By parsing a total grammar, we can collect multiple errors in malformed inputs, and the resulting partial output is much more useful than a traditional error result would be. We can traverse the output tree to report all of these errors back to the user in one pass. Furthermore, even with errors in the output tree, we still have enough structure to perform further semantic analysis. For instance, if we want to diagnose division by zero, which is syntactically correct but semantically invalid, we can do that here by looking for the "Div _ (Num 0)" pattern in the parse tree, and diagnosing where we find it, alerting the user to semantic errors they would otherwise have not seen until fixing all their syntax errors. A tool with this parser will be much more user-friendly than one that used a traditional parser that gave up on the first sign of a parse error.

Real world languages usually have grammars a lot more involved than this example, and thinking through every possible combination of tokens to give them specific treatment quickly becomes intractable. There's a more general fallback technique we can use to recover from parse errors. Language grammars tend to have natural synchronization points, intentional or not, that unambiguously delimit (or at least have a high likelihood of delimiting) independent subcomponents. For instance, C always ends statements with semicolons, and it groups expressions in matching pairs of parentheses, square brackets, or curly braces. It also reserves keywords like "struct", "if", "while", and so on that always introduce a new declaration or statement. Absent any more specific recovery, a good fallback strategy when a parse error is encountered is to scan ahead to one of these synchronization point tokens.
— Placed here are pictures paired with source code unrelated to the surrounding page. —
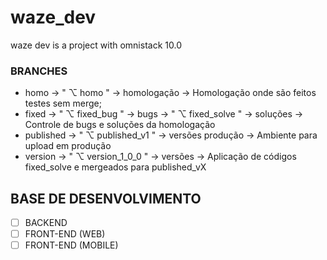 # waze_dev
waze dev is a project with omnistack 10.0

### BRANCHES
* homo  -> " ⌥ homo " -> homologação -> Homologação onde são feitos testes sem merge;
* fixed  -> " ⌥ fixed_bug " -> bugs  -> " ⌥ fixed_solve " -> soluções -> Controle de bugs e soluções da homologação
* published  -> " ⌥ published_v1 " -> versões produção -> Ambiente para upload em produção
* version  -> " ⌥ version_1_0_0 " -> versões -> Aplicação de códigos fixed_solve e mergeados para published_vX



## BASE DE DESENVOLVIMENTO
* [ ] BACKEND
* [ ] FRONT-END (WEB)
* [ ] FRONT-END (MOBILE)
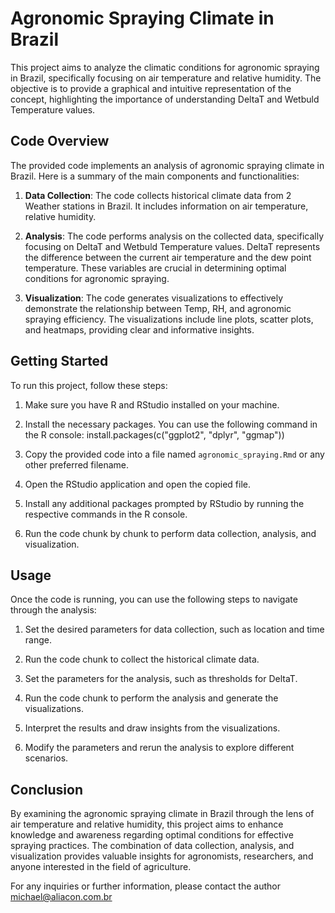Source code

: # Agronomic Spraying Climate in Brazil

This project aims to analyze the climatic conditions for agronomic spraying in Brazil, specifically focusing on air temperature and relative humidity. The objective is to provide a graphical and intuitive representation of the concept, highlighting the importance of understanding DeltaT and Wetbuld Temperature values.

## Code Overview

The provided code implements an analysis of agronomic spraying climate in Brazil. Here is a summary of the main components and functionalities:

1. **Data Collection**: The code collects historical climate data from 2 Weather stations in Brazil. It includes information on air temperature, relative humidity.

2. **Analysis**: The code performs analysis on the collected data, specifically focusing on DeltaT and Wetbuld Temperature values. DeltaT represents the difference between the current air temperature and the dew point temperature. These variables are crucial in determining optimal conditions for agronomic spraying.

3. **Visualization**: The code generates visualizations to effectively demonstrate the relationship between Temp, RH, and agronomic spraying efficiency. The visualizations include line plots, scatter plots, and heatmaps, providing clear and informative insights.

## Getting Started

To run this project, follow these steps:

1. Make sure you have R and RStudio installed on your machine.

2. Install the necessary packages. You can use the following command in the R console:
  install.packages(c("ggplot2", "dplyr", "ggmap"))

3. Copy the provided code into a file named `agronomic_spraying.Rmd` or any other preferred filename.

4. Open the RStudio application and open the copied file.

5. Install any additional packages prompted by RStudio by running the respective commands in the R console.

6. Run the code chunk by chunk to perform data collection, analysis, and visualization.

## Usage

Once the code is running, you can use the following steps to navigate through the analysis:

1. Set the desired parameters for data collection, such as location and time range.

2. Run the code chunk to collect the historical climate data.

3. Set the parameters for the analysis, such as thresholds for DeltaT.

4. Run the code chunk to perform the analysis and generate the visualizations.

5. Interpret the results and draw insights from the visualizations.

6. Modify the parameters and rerun the analysis to explore different scenarios.

## Conclusion

By examining the agronomic spraying climate in Brazil through the lens of air temperature and relative humidity, this project aims to enhance knowledge and awareness regarding optimal conditions for effective spraying practices. The combination of data collection, analysis, and visualization provides valuable insights for agronomists, researchers, and anyone interested in the field of agriculture.

For any inquiries or further information, please contact the author michael@aliacon.com.br

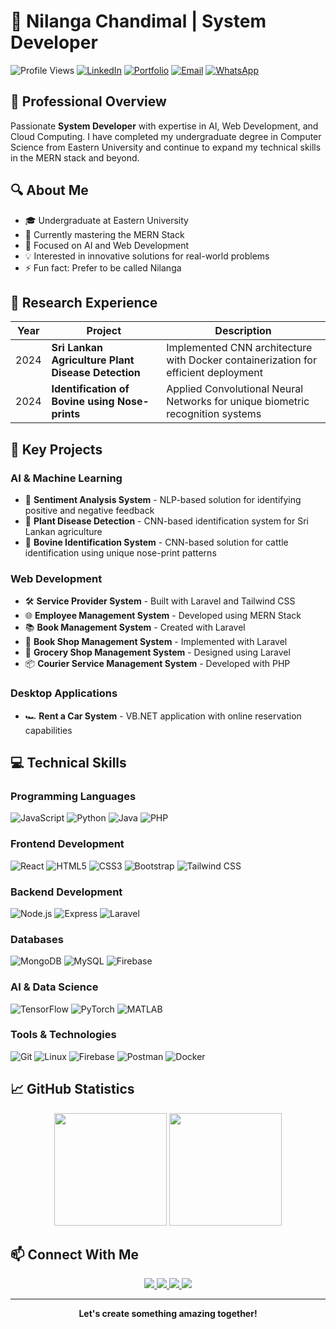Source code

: # 👋 Nilanga Chandimal | System Developer

![Profile Views](https://komarev.com/ghpvc/?username=nilangachandimal&label=Profile%20views&color=0e75b6&style=flat)
[![LinkedIn](https://img.shields.io/badge/LinkedIn-Nilanga_Chandimal-0077B5?style=flat-square&logo=linkedin)](https://linkedin.com/in/nilanga-chandimal-19852a269)
[![Portfolio](https://img.shields.io/badge/Portfolio-Visit_Now-000?style=flat-square&logo=vercel&logoColor=white)](https://nilangachandimal-portfolio.netlify.app/)
[![Email](https://img.shields.io/badge/Email-Contact_Me-D14836?style=flat-square&logo=gmail&logoColor=white)](mailto:nilangachandimal1111@gmail.com)
[![WhatsApp](https://img.shields.io/badge/WhatsApp-0770714587-25D366?style=flat-square&logo=whatsapp&logoColor=white)](https://wa.me/0770714587)

## 💼 Professional Overview

Passionate **System Developer** with expertise in AI, Web Development, and Cloud Computing. I have completed my undergraduate degree in Computer Science from Eastern University and continue to expand my technical skills in the MERN stack and beyond.

## 🔍 About Me

- 🎓 Undergraduate at Eastern University
- 🌱 Currently mastering the MERN Stack
- 🔭 Focused on AI and Web Development
- 💡 Interested in innovative solutions for real-world problems
- ⚡ Fun fact: Prefer to be called Nilanga

## 🧪 Research Experience

| Year | Project | Description |
|------|---------|-------------|
| 2024 | **Sri Lankan Agriculture Plant Disease Detection** | Implemented CNN architecture with Docker containerization for efficient deployment |
| 2024 | **Identification of Bovine using Nose-prints** | Applied Convolutional Neural Networks for unique biometric recognition systems |

## 🚀 Key Projects

### AI & Machine Learning
- 🤖 **Sentiment Analysis System** - NLP-based solution for identifying positive and negative feedback
- 🌿 **Plant Disease Detection** - CNN-based identification system for Sri Lankan agriculture
- 🐄 **Bovine Identification System** - CNN-based solution for cattle identification using unique nose-print patterns

### Web Development
- 🛠 **Service Provider System** - Built with Laravel and Tailwind CSS
- 🌐 **Employee Management System** - Developed using MERN Stack
- 📚 **Book Management System** - Created with Laravel
- 📖 **Book Shop Management System** - Implemented with Laravel
- 🏪 **Grocery Shop Management System** - Designed using Laravel
- 📦 **Courier Service Management System** - Developed with PHP

### Desktop Applications
- 🏎 **Rent a Car System** - VB.NET application with online reservation capabilities

## 💻 Technical Skills

### Programming Languages
![JavaScript](https://img.shields.io/badge/-JavaScript-F7DF1E?style=flat-square&logo=javascript&logoColor=black)
![Python](https://img.shields.io/badge/-Python-3776AB?style=flat-square&logo=python&logoColor=white)
![Java](https://img.shields.io/badge/-Java-007396?style=flat-square&logo=java&logoColor=white)
![PHP](https://img.shields.io/badge/-PHP-777BB4?style=flat-square&logo=php&logoColor=white)

### Frontend Development
![React](https://img.shields.io/badge/-React-61DAFB?style=flat-square&logo=react&logoColor=black)
![HTML5](https://img.shields.io/badge/-HTML5-E34F26?style=flat-square&logo=html5&logoColor=white)
![CSS3](https://img.shields.io/badge/-CSS3-1572B6?style=flat-square&logo=css3&logoColor=white)
![Bootstrap](https://img.shields.io/badge/-Bootstrap-7952B3?style=flat-square&logo=bootstrap&logoColor=white)
![Tailwind CSS](https://img.shields.io/badge/-Tailwind_CSS-38B2AC?style=flat-square&logo=tailwind-css&logoColor=white)

### Backend Development
![Node.js](https://img.shields.io/badge/-Node.js-339933?style=flat-square&logo=node.js&logoColor=white)
![Express](https://img.shields.io/badge/-Express-000000?style=flat-square&logo=express&logoColor=white)
![Laravel](https://img.shields.io/badge/-Laravel-FF2D20?style=flat-square&logo=laravel&logoColor=white)

### Databases
![MongoDB](https://img.shields.io/badge/-MongoDB-47A248?style=flat-square&logo=mongodb&logoColor=white)
![MySQL](https://img.shields.io/badge/-MySQL-4479A1?style=flat-square&logo=mysql&logoColor=white)
![Firebase](https://img.shields.io/badge/-Firebase-FFCB2B?style=flat-square&logo=firebase&logoColor=white)

### AI & Data Science
![TensorFlow](https://img.shields.io/badge/-TensorFlow-FF6F00?style=flat-square&logo=tensorflow&logoColor=white)
![PyTorch](https://img.shields.io/badge/-PyTorch-EE4C2C?style=flat-square&logo=pytorch&logoColor=white)
![MATLAB](https://img.shields.io/badge/-MATLAB-0076A8?style=flat-square&logo=mathworks&logoColor=white)

### Tools & Technologies
![Git](https://img.shields.io/badge/-Git-F05032?style=flat-square&logo=git&logoColor=white)
![Linux](https://img.shields.io/badge/-Linux-FCC624?style=flat-square&logo=linux&logoColor=black)
![Firebase](https://img.shields.io/badge/-Firebase-FFCA28?style=flat-square&logo=firebase&logoColor=black)
![Postman](https://img.shields.io/badge/-Postman-FF6C37?style=flat-square&logo=postman&logoColor=white)
![Docker](https://img.shields.io/badge/-Docker-2496ED?style=flat-square&logo=docker&logoColor=white)

## 📈 GitHub Statistics

<div align="center">
  <img height="180em" src="https://github-readme-stats.vercel.app/api?username=nilangachandimal&show_icons=true&theme=tokyonight&include_all_commits=true&count_private=true&cache_seconds=1800"/>
  <img height="180em" src="https://github-readme-stats.vercel.app/api/top-langs/?username=nilangachandimal&layout=compact&langs_count=8&theme=tokyonight&cache_seconds=1800"/>
</div>

## 📫 Connect With Me

<div align="center">
  <a href="https://linkedin.com/in/nilanga-chandimal-19852a269" target="_blank">
    <img src="https://img.shields.io/badge/-LinkedIn-%230077B5?style=for-the-badge&logo=linkedin&logoColor=white" target="_blank">
  </a>
  <a href="https://kaggle.com/nilangachandimal" target="_blank">
    <img src="https://img.shields.io/badge/-Kaggle-%2320BEFF?style=for-the-badge&logo=kaggle&logoColor=white" target="_blank">
  </a>
  <a href="mailto:nilangachandimal1111@gmail.com">
    <img src="https://img.shields.io/badge/-Gmail-%23D14836?style=for-the-badge&logo=gmail&logoColor=white" target="_blank">
  </a>
  <a href="https://wa.me/0770714587">
    <img src="https://img.shields.io/badge/-WhatsApp-%2325D366?style=for-the-badge&logo=whatsapp&logoColor=white" target="_blank">
  </a>
</div>

---

<div align="center">
  <b>Let's create something amazing together!</b>
</div>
Once a synchronizing token is found, the parser can unwind to the level of syntax the token indicates, filling in the incomplete tree underneath as best as possible. For instance, if a C parser encounters an error in the middle of an expression, it can start scanning, and if it finds a closing paren ")", it can match that to the previous "(" and complete the surrounding paren expression or argument list and continue parsing the expression grammar from there. Otherwise, if the parser finds a semicolon, it can complete the current partial statement and start parsing a new statement. If it finds a closing curly brace, it can match that to the previous opening brace, complete the compound statement, and start parsing a new statement or declaration afterward.

Next time you need to write a parser for a configuration or programming language, hopefully this article gives some ideas on how to architect it in a way it can recover after parse errors, produce partial results when errors occur, and thereby allow your tools to give a higher-quality user experience. If you're designing a grammar from scratch, it's also good to think about how your grammar can be parsed in a recoverable way, by considering what kinds of errors or incomplete edits users may make, and what kinds of synchronization points you can design into the grammar so that a parser can recover from malformed input.